━━ Extracted entries ━━
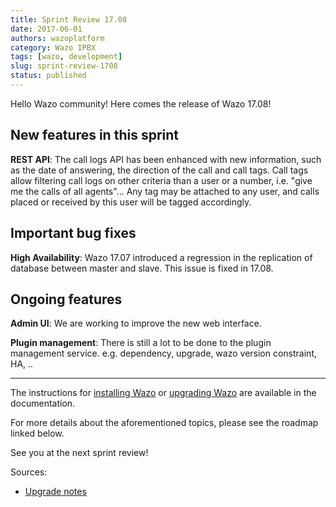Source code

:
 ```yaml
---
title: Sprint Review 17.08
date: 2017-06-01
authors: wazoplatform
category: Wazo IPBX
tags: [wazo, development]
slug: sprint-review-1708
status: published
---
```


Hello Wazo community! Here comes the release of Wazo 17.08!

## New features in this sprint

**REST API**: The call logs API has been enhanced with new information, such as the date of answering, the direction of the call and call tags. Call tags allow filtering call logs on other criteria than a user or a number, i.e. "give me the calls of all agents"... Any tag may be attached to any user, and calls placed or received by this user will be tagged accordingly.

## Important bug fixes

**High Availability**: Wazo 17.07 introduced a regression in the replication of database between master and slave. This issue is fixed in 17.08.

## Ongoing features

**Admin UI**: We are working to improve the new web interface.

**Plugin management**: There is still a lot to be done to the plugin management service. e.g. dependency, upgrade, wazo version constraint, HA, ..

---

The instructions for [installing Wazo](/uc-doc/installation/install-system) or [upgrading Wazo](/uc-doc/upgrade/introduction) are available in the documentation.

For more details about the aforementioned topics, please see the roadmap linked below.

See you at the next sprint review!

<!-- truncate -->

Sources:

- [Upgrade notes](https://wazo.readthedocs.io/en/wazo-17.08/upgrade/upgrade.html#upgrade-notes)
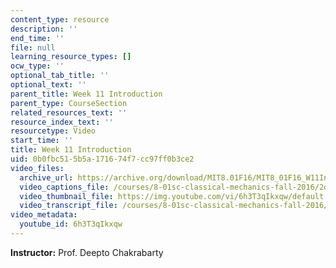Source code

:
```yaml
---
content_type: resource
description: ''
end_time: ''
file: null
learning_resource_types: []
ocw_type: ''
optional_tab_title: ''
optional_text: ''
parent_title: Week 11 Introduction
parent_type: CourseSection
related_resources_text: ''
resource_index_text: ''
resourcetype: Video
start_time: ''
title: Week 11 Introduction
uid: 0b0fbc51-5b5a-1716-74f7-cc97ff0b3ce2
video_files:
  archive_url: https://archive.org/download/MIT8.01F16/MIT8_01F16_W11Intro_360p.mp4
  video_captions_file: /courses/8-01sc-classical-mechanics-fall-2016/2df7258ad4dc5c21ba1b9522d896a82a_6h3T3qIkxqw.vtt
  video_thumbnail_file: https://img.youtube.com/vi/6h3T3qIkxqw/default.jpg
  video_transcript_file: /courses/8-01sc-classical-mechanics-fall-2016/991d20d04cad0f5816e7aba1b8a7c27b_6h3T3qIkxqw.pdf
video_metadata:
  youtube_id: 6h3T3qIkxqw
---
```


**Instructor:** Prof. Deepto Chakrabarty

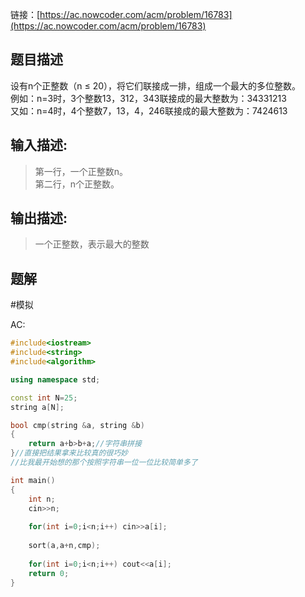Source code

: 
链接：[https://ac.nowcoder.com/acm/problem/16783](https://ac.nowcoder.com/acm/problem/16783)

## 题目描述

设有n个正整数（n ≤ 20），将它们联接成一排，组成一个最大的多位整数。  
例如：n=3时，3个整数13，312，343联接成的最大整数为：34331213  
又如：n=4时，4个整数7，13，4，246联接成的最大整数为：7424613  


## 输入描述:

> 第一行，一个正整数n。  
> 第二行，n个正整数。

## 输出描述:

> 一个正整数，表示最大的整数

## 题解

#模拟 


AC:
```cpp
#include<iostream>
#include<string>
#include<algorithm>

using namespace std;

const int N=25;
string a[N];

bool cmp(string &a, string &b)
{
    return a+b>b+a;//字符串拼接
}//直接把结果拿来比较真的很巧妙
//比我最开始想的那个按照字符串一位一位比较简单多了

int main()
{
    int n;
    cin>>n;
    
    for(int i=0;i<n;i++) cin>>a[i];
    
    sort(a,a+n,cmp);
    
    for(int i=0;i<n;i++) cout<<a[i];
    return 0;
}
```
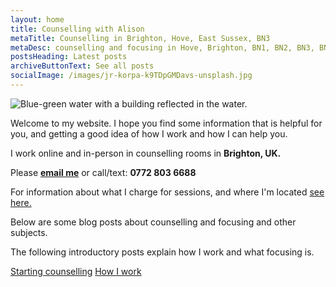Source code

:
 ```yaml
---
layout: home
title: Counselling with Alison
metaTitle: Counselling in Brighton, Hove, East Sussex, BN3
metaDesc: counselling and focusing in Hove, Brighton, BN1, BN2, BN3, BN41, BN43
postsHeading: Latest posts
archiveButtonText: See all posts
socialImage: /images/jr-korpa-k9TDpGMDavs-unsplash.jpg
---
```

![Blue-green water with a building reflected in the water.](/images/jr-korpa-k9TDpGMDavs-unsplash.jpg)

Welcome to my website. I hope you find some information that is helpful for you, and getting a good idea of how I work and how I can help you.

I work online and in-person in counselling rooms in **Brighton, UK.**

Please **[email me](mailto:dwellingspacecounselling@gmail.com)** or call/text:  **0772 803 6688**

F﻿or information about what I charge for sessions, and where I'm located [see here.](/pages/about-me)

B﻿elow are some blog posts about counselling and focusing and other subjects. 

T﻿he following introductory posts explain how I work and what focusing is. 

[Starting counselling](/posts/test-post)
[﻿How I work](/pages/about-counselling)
━━━
→ Directions
Without the pictures, repeat the listing exactly as it reads.

→ Response to this task
Source code

:
 ```yaml
---
title: Sprint Review 17.08
date: 2017-06-01
authors: wazoplatform
category: Wazo IPBX
tags: [wazo, development]
slug: sprint-review-1708
status: published
---
```


Hello Wazo community! Here comes the release of Wazo 17.08!

## New features in this sprint

**REST API**: The call logs API has been enhanced with new information, such as the date of answering, the direction of the call and call tags. Call tags allow filtering call logs on other criteria than a user or a number, i.e. "give me the calls of all agents"... Any tag may be attached to any user, and calls placed or received by this user will be tagged accordingly.

## Important bug fixes

**High Availability**: Wazo 17.07 introduced a regression in the replication of database between master and slave. This issue is fixed in 17.08.

## Ongoing features

**Admin UI**: We are working to improve the new web interface.

**Plugin management**: There is still a lot to be done to the plugin management service. e.g. dependency, upgrade, wazo version constraint, HA, ..

---

The instructions for [installing Wazo](/uc-doc/installation/install-system) or [upgrading Wazo](/uc-doc/upgrade/introduction) are available in the documentation.

For more details about the aforementioned topics, please see the roadmap linked below.

See you at the next sprint review!

<!-- truncate -->

Sources:

- [Upgrade notes](https://wazo.readthedocs.io/en/wazo-17.08/upgrade/upgrade.html#upgrade-notes)
Source code

:
```yaml
---
content_type: resource
description: ''
end_time: ''
file: null
learning_resource_types: []
ocw_type: ''
optional_tab_title: ''
optional_text: ''
parent_title: Week 11 Introduction
parent_type: CourseSection
related_resources_text: ''
resource_index_text: ''
resourcetype: Video
start_time: ''
title: Week 11 Introduction
uid: 0b0fbc51-5b5a-1716-74f7-cc97ff0b3ce2
video_files:
  archive_url: https://archive.org/download/MIT8.01F16/MIT8_01F16_W11Intro_360p.mp4
  video_captions_file: /courses/8-01sc-classical-mechanics-fall-2016/2df7258ad4dc5c21ba1b9522d896a82a_6h3T3qIkxqw.vtt
  video_thumbnail_file: https://img.youtube.com/vi/6h3T3qIkxqw/default.jpg
  video_transcript_file: /courses/8-01sc-classical-mechanics-fall-2016/991d20d04cad0f5816e7aba1b8a7c27b_6h3T3qIkxqw.pdf
video_metadata:
  youtube_id: 6h3T3qIkxqw
---
```


**Instructor:** Prof. Deepto Chakrabarty

Source code

: 
链接：[https://ac.nowcoder.com/acm/problem/16783](https://ac.nowcoder.com/acm/problem/16783)

## 题目描述

设有n个正整数（n ≤ 20），将它们联接成一排，组成一个最大的多位整数。  
例如：n=3时，3个整数13，312，343联接成的最大整数为：34331213  
又如：n=4时，4个整数7，13，4，246联接成的最大整数为：7424613  


## 输入描述:

> 第一行，一个正整数n。  
> 第二行，n个正整数。

## 输出描述:

> 一个正整数，表示最大的整数

## 题解

#模拟 


AC:
```cpp
#include<iostream>
#include<string>
#include<algorithm>

using namespace std;

const int N=25;
string a[N];

bool cmp(string &a, string &b)
{
    return a+b>b+a;//字符串拼接
}//直接把结果拿来比较真的很巧妙
//比我最开始想的那个按照字符串一位一位比较简单多了

int main()
{
    int n;
    cin>>n;
    
    for(int i=0;i<n;i++) cin>>a[i];
    
    sort(a,a+n,cmp);
    
    for(int i=0;i<n;i++) cout<<a[i];
    return 0;
}
```
Source code

:
 ```yaml
---
layout: home
title: Counselling with Alison
metaTitle: Counselling in Brighton, Hove, East Sussex, BN3
metaDesc: counselling and focusing in Hove, Brighton, BN1, BN2, BN3, BN41, BN43
postsHeading: Latest posts
archiveButtonText: See all posts
socialImage: /images/jr-korpa-k9TDpGMDavs-unsplash.jpg
---
```

![Blue-green water with a building reflected in the water.](/images/jr-korpa-k9TDpGMDavs-unsplash.jpg)

Welcome to my website. I hope you find some information that is helpful for you, and getting a good idea of how I work and how I can help you.

I work online and in-person in counselling rooms in **Brighton, UK.**

Please **[email me](mailto:dwellingspacecounselling@gmail.com)** or call/text:  **0772 803 6688**

F﻿or information about what I charge for sessions, and where I'm located [see here.](/pages/about-me)

B﻿elow are some blog posts about counselling and focusing and other subjects. 

T﻿he following introductory posts explain how I work and what focusing is. 

[Starting counselling](/posts/test-post)
[﻿How I work](/pages/about-counselling)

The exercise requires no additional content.